-------- Task data

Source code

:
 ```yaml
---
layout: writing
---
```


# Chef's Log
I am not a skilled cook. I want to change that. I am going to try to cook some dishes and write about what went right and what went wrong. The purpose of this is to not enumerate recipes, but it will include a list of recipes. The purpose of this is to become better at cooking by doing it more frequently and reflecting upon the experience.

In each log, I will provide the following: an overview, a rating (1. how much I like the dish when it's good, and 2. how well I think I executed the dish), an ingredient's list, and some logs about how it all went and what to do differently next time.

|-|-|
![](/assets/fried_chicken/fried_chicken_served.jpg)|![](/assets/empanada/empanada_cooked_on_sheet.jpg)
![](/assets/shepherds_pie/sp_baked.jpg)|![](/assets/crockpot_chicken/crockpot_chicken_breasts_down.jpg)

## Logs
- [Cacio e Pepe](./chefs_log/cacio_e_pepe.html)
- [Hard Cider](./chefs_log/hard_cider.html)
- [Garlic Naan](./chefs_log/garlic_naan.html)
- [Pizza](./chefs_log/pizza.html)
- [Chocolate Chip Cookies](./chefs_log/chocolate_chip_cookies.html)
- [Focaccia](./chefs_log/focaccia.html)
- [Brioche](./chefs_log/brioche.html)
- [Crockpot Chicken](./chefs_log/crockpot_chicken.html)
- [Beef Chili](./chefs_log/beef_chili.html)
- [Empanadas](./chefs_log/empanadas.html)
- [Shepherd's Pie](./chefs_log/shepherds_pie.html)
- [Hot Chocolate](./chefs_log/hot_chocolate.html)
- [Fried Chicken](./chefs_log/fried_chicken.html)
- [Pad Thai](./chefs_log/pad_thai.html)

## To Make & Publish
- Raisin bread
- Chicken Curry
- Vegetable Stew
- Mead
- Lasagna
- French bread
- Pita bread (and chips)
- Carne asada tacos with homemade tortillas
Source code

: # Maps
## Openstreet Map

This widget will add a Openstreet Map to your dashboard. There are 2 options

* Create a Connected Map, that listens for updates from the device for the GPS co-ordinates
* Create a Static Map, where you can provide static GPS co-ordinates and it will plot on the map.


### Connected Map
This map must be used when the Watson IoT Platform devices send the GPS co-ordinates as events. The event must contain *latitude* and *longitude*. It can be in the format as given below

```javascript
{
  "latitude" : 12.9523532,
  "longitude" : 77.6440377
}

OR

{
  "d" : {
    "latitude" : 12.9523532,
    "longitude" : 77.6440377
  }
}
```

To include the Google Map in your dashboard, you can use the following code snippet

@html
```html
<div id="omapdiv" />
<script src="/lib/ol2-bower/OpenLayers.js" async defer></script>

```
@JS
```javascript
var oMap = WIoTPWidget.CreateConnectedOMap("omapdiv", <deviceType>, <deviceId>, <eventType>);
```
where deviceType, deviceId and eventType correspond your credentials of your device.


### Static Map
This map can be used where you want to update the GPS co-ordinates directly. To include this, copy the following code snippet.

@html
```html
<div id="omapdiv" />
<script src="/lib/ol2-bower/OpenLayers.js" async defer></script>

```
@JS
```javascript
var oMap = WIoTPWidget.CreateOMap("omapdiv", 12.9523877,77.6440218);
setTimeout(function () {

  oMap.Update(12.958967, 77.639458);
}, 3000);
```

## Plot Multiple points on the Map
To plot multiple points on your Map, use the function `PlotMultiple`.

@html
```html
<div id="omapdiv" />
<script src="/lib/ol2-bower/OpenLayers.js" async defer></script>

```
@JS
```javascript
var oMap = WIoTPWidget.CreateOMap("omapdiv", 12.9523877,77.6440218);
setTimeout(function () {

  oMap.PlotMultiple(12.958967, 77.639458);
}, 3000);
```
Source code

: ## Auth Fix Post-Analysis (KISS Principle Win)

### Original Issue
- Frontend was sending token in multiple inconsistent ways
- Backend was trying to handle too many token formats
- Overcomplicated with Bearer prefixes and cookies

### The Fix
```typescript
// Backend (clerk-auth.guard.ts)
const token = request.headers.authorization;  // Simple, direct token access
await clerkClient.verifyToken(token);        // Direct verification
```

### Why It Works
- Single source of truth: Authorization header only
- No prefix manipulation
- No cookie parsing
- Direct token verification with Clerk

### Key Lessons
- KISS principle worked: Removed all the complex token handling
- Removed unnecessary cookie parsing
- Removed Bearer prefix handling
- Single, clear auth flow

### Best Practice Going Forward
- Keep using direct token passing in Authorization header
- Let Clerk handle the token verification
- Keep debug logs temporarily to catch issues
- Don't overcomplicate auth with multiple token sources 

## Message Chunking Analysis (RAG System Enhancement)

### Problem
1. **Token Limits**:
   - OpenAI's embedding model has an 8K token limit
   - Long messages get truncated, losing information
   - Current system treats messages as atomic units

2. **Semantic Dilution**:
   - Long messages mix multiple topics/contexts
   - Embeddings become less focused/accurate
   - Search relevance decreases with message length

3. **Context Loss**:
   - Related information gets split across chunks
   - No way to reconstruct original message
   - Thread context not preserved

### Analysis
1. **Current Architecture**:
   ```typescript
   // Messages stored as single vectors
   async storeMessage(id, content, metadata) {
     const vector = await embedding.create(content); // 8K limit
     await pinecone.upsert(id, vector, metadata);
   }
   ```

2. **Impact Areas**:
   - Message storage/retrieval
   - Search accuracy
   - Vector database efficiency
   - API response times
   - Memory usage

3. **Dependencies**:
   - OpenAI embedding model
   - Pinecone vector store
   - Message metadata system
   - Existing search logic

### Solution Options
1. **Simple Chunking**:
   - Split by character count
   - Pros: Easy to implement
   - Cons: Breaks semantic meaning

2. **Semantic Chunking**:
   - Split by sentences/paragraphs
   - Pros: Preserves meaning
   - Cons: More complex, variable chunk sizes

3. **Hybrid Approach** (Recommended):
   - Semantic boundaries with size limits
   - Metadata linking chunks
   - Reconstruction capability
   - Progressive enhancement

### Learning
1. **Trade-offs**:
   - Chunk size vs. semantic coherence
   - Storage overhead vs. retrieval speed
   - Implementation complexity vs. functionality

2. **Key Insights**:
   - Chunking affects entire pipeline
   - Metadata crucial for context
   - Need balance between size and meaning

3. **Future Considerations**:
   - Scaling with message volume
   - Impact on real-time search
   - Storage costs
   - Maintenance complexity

----------------

## What is needed
Every entry should be printed again exactly as written.

## Response below
Source code

:
 ```yaml
---
layout: writing
---
```


# Chef's Log
I am not a skilled cook. I want to change that. I am going to try to cook some dishes and write about what went right and what went wrong. The purpose of this is to not enumerate recipes, but it will include a list of recipes. The purpose of this is to become better at cooking by doing it more frequently and reflecting upon the experience.

In each log, I will provide the following: an overview, a rating (1. how much I like the dish when it's good, and 2. how well I think I executed the dish), an ingredient's list, and some logs about how it all went and what to do differently next time.

|-|-|
![](/assets/fried_chicken/fried_chicken_served.jpg)|![](/assets/empanada/empanada_cooked_on_sheet.jpg)
![](/assets/shepherds_pie/sp_baked.jpg)|![](/assets/crockpot_chicken/crockpot_chicken_breasts_down.jpg)

## Logs
- [Cacio e Pepe](./chefs_log/cacio_e_pepe.html)
- [Hard Cider](./chefs_log/hard_cider.html)
- [Garlic Naan](./chefs_log/garlic_naan.html)
- [Pizza](./chefs_log/pizza.html)
- [Chocolate Chip Cookies](./chefs_log/chocolate_chip_cookies.html)
- [Focaccia](./chefs_log/focaccia.html)
- [Brioche](./chefs_log/brioche.html)
- [Crockpot Chicken](./chefs_log/crockpot_chicken.html)
- [Beef Chili](./chefs_log/beef_chili.html)
- [Empanadas](./chefs_log/empanadas.html)
- [Shepherd's Pie](./chefs_log/shepherds_pie.html)
- [Hot Chocolate](./chefs_log/hot_chocolate.html)
- [Fried Chicken](./chefs_log/fried_chicken.html)
- [Pad Thai](./chefs_log/pad_thai.html)

## To Make & Publish
- Raisin bread
- Chicken Curry
- Vegetable Stew
- Mead
- Lasagna
- French bread
- Pita bread (and chips)
- Carne asada tacos with homemade tortillas
Source code

: # Maps
## Openstreet Map

This widget will add a Openstreet Map to your dashboard. There are 2 options

* Create a Connected Map, that listens for updates from the device for the GPS co-ordinates
* Create a Static Map, where you can provide static GPS co-ordinates and it will plot on the map.


### Connected Map
This map must be used when the Watson IoT Platform devices send the GPS co-ordinates as events. The event must contain *latitude* and *longitude*. It can be in the format as given below

```javascript
{
  "latitude" : 12.9523532,
  "longitude" : 77.6440377
}

OR

{
  "d" : {
    "latitude" : 12.9523532,
    "longitude" : 77.6440377
  }
}
```

To include the Google Map in your dashboard, you can use the following code snippet

@html
```html
<div id="omapdiv" />
<script src="/lib/ol2-bower/OpenLayers.js" async defer></script>

```
@JS
```javascript
var oMap = WIoTPWidget.CreateConnectedOMap("omapdiv", <deviceType>, <deviceId>, <eventType>);
```
where deviceType, deviceId and eventType correspond your credentials of your device.


### Static Map
This map can be used where you want to update the GPS co-ordinates directly. To include this, copy the following code snippet.

@html
```html
<div id="omapdiv" />
<script src="/lib/ol2-bower/OpenLayers.js" async defer></script>

```
@JS
```javascript
var oMap = WIoTPWidget.CreateOMap("omapdiv", 12.9523877,77.6440218);
setTimeout(function () {

  oMap.Update(12.958967, 77.639458);
}, 3000);
```

## Plot Multiple points on the Map
To plot multiple points on your Map, use the function `PlotMultiple`.

@html
```html
<div id="omapdiv" />
<script src="/lib/ol2-bower/OpenLayers.js" async defer></script>

```
@JS
```javascript
var oMap = WIoTPWidget.CreateOMap("omapdiv", 12.9523877,77.6440218);
setTimeout(function () {

  oMap.PlotMultiple(12.958967, 77.639458);
}, 3000);
```
Source code

: ## Auth Fix Post-Analysis (KISS Principle Win)

### Original Issue
- Frontend was sending token in multiple inconsistent ways
- Backend was trying to handle too many token formats
- Overcomplicated with Bearer prefixes and cookies

### The Fix
```typescript
// Backend (clerk-auth.guard.ts)
const token = request.headers.authorization;  // Simple, direct token access
await clerkClient.verifyToken(token);        // Direct verification
```

### Why It Works
- Single source of truth: Authorization header only
- No prefix manipulation
- No cookie parsing
- Direct token verification with Clerk

### Key Lessons
- KISS principle worked: Removed all the complex token handling
- Removed unnecessary cookie parsing
- Removed Bearer prefix handling
- Single, clear auth flow

### Best Practice Going Forward
- Keep using direct token passing in Authorization header
- Let Clerk handle the token verification
- Keep debug logs temporarily to catch issues
- Don't overcomplicate auth with multiple token sources 

## Message Chunking Analysis (RAG System Enhancement)

### Problem
1. **Token Limits**:
   - OpenAI's embedding model has an 8K token limit
   - Long messages get truncated, losing information
   - Current system treats messages as atomic units

2. **Semantic Dilution**:
   - Long messages mix multiple topics/contexts
   - Embeddings become less focused/accurate
   - Search relevance decreases with message length

3. **Context Loss**:
   - Related information gets split across chunks
   - No way to reconstruct original message
   - Thread context not preserved

### Analysis
1. **Current Architecture**:
   ```typescript
   // Messages stored as single vectors
   async storeMessage(id, content, metadata) {
     const vector = await embedding.create(content); // 8K limit
     await pinecone.upsert(id, vector, metadata);
   }
   ```

2. **Impact Areas**:
   - Message storage/retrieval
   - Search accuracy
   - Vector database efficiency
   - API response times
   - Memory usage

3. **Dependencies**:
   - OpenAI embedding model
   - Pinecone vector store
   - Message metadata system
   - Existing search logic

### Solution Options
1. **Simple Chunking**:
   - Split by character count
   - Pros: Easy to implement
   - Cons: Breaks semantic meaning

2. **Semantic Chunking**:
   - Split by sentences/paragraphs
   - Pros: Preserves meaning
   - Cons: More complex, variable chunk sizes

3. **Hybrid Approach** (Recommended):
   - Semantic boundaries with size limits
   - Metadata linking chunks
   - Reconstruction capability
   - Progressive enhancement

### Learning
1. **Trade-offs**:
   - Chunk size vs. semantic coherence
   - Storage overhead vs. retrieval speed
   - Implementation complexity vs. functionality

2. **Key Insights**:
   - Chunking affects entire pipeline
   - Metadata crucial for context
   - Need balance between size and meaning

3. **Future Considerations**:
   - Scaling with message volume
   - Impact on real-time search
   - Storage costs
   - Maintenance complexity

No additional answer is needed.